All the yearly amount in KIIFB's coffers are added (from 2016-17, when the government had begun diverting petrol cess and motor vehicle tax to the KIIFB, to the final repayment year of 2031-32), KIIFB will be in possession of Rs 94,980 crore, funds more than enough to take care of its expenditure (Rs 94,119 crore).
If wishes were horses
Nonetheless, two assumptions, rather fond wishes, have been made while drawing up the 'worst-case scenario' repayment schedule. One, motor vehicle taxes will grow at a rate of 15 per cent annually. Two, the repayment needs to start only after five years, which is after the 2021-22 fiscal.
Both these assumptions have gone awry. Call it the beginner's luck. In 2017-18, the growth in motor vehicle tax in the state was 17.8 per cent, above the projected growth. But in 2018-19, it fell to 11.9 per cent. Given the huge slump recorded in the sales of automobiles this fiscal, the growth is now expected to fall even further. Keralites, it seems, are less fond of cars these days.

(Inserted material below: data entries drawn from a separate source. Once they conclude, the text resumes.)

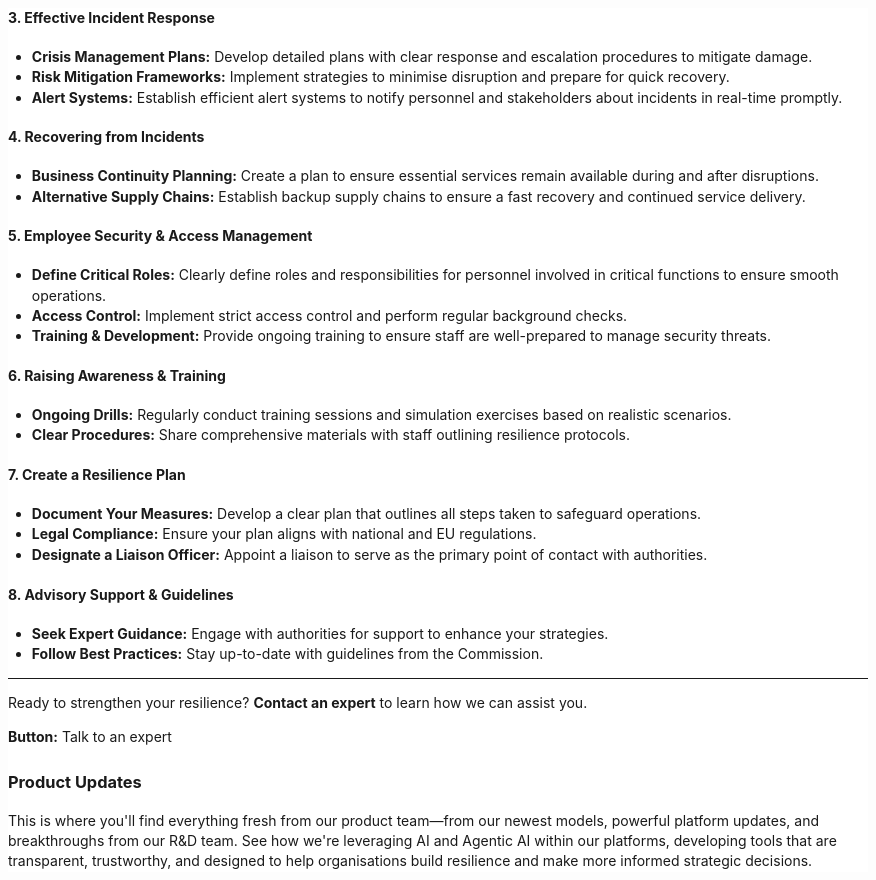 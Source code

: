 #### **3\. Effective Incident Response**

* **Crisis Management Plans:** Develop detailed plans with clear response and escalation procedures to mitigate damage.  
* **Risk Mitigation Frameworks:** Implement strategies to minimise disruption and prepare for quick recovery.  
* **Alert Systems:** Establish efficient alert systems to notify personnel and stakeholders about incidents in real-time promptly.

#### **4\. Recovering from Incidents**

* **Business Continuity Planning:** Create a plan to ensure essential services remain available during and after disruptions.  
* **Alternative Supply Chains:** Establish backup supply chains to ensure a fast recovery and continued service delivery.

#### **5\. Employee Security & Access Management**

* **Define Critical Roles:** Clearly define roles and responsibilities for personnel involved in critical functions to ensure smooth operations.  
* **Access Control:** Implement strict access control and perform regular background checks.  
* **Training & Development:** Provide ongoing training to ensure staff are well-prepared to manage security threats.

#### **6\. Raising Awareness & Training**

* **Ongoing Drills:** Regularly conduct training sessions and simulation exercises based on realistic scenarios.  
* **Clear Procedures:** Share comprehensive materials with staff outlining resilience protocols.

#### **7\. Create a Resilience Plan**

* **Document Your Measures:** Develop a clear plan that outlines all steps taken to safeguard operations.  
* **Legal Compliance:** Ensure your plan aligns with national and EU regulations.  
* **Designate a Liaison Officer:** Appoint a liaison to serve as the primary point of contact with authorities.

#### **8\. Advisory Support & Guidelines**

* **Seek Expert Guidance:** Engage with authorities for support to enhance your strategies.  
* **Follow Best Practices:** Stay up-to-date with guidelines from the Commission.

---

Ready to strengthen your resilience? **Contact an expert** to learn how we can assist you.

**Button:** Talk to an expert

### Product Updates

This is where you'll find everything fresh from our product team—from our newest models, powerful platform updates, and breakthroughs from our R\&D team. See how we're leveraging AI and Agentic AI within our platforms, developing tools that are transparent, trustworthy, and designed to help organisations build resilience and make more informed strategic decisions.
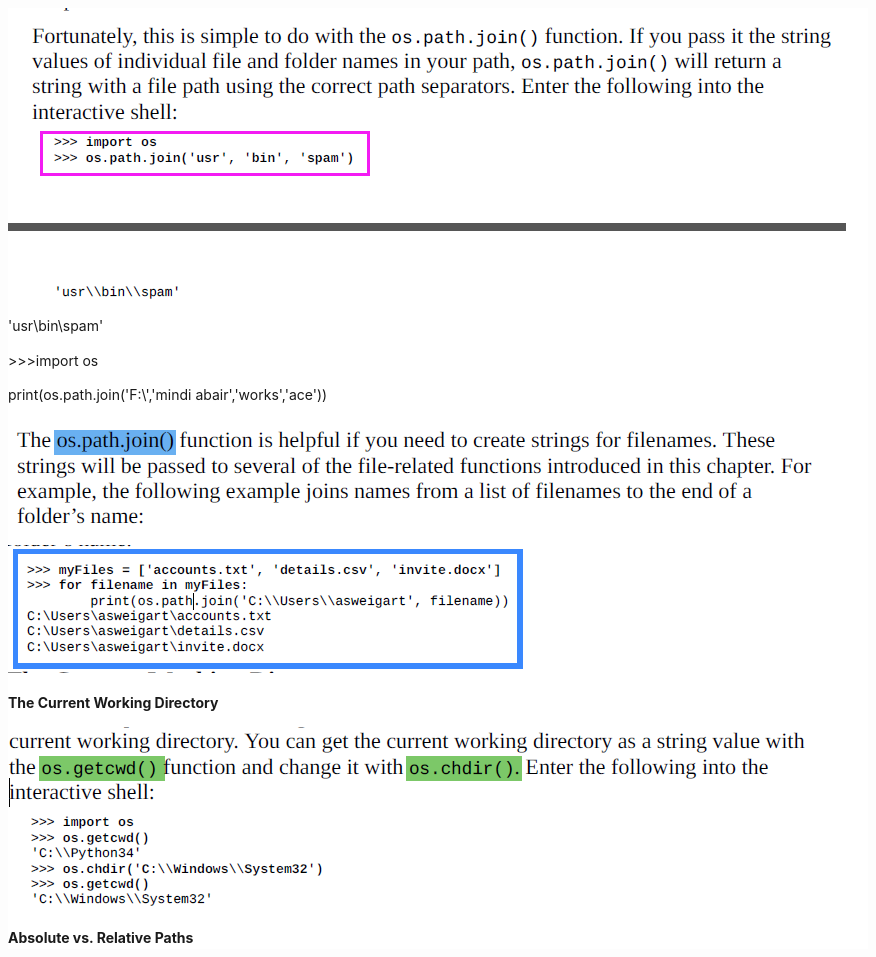  ![image130](https://raw.githubusercontent.com/WELLINGWANG/WELLINGWANG.github.io/master/images/pythonotes/image130.png) 'usr\\bin\\spam'

\>>>import os

print(os.path.join('F:\\','mindi abair','works','ace'))

![image131](https://raw.githubusercontent.com/WELLINGWANG/WELLINGWANG.github.io/master/images/pythonotes/image131.png) 

![image132](https://raw.githubusercontent.com/WELLINGWANG/WELLINGWANG.github.io/master/images/pythonotes/image132.png) 

**The Current Working Directory**

 ![image133](https://raw.githubusercontent.com/WELLINGWANG/WELLINGWANG.github.io/master/images/pythonotes/image133.png)

**Absolute vs. Relative Paths**
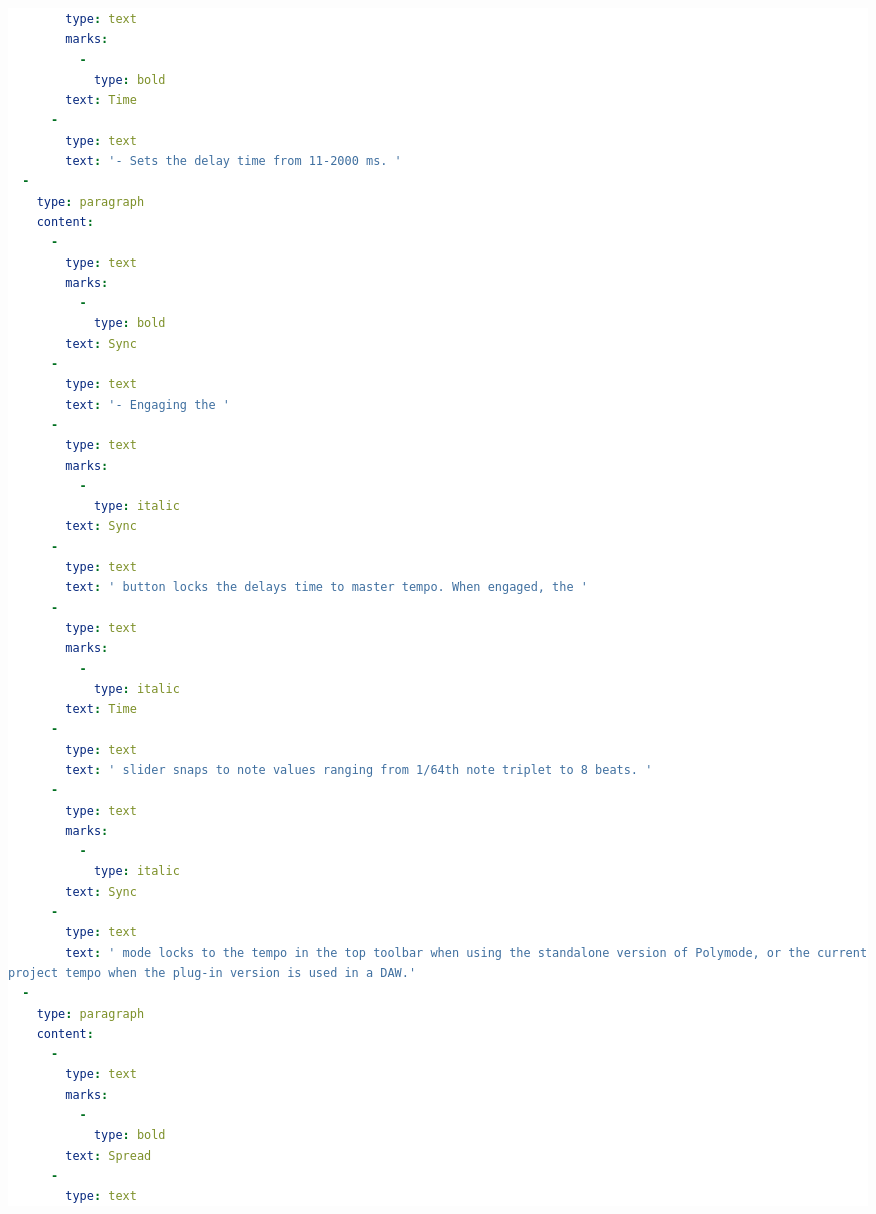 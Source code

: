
 ```yaml
        type: text
        marks:
          -
            type: bold
        text: Time
      -
        type: text
        text: '- Sets the delay time from 11-2000 ms. '
  -
    type: paragraph
    content:
      -
        type: text
        marks:
          -
            type: bold
        text: Sync
      -
        type: text
        text: '- Engaging the '
      -
        type: text
        marks:
          -
            type: italic
        text: Sync
      -
        type: text
        text: ' button locks the delays time to master tempo. When engaged, the '
      -
        type: text
        marks:
          -
            type: italic
        text: Time
      -
        type: text
        text: ' slider snaps to note values ranging from 1/64th note triplet to 8 beats. '
      -
        type: text
        marks:
          -
            type: italic
        text: Sync
      -
        type: text
        text: ' mode locks to the tempo in the top toolbar when using the standalone version of Polymode, or the current project tempo when the plug-in version is used in a DAW.'
  -
    type: paragraph
    content:
      -
        type: text
        marks:
          -
            type: bold
        text: Spread
      -
        type: text
```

The other big hope was that the state needed to start repaying only after a five-year holiday after the Pinarayi Vijayan government's term ended. The 'masala bonds' have dashed this wish, too. The repayment for the Rs 2150 crore the KIIFB had mopped up through the masala bond route has to be completed in the next five years. The payback, therefore, has begun the moment the loan was secured.
“The repayment schedule we had drawn up will be subjected to timely revisions. This temporary fall in the growth of motor vehicle tax or the immediate repayment for masala bonds will not alter the projected repayment pattern in any big way,” a top KIIFB source said.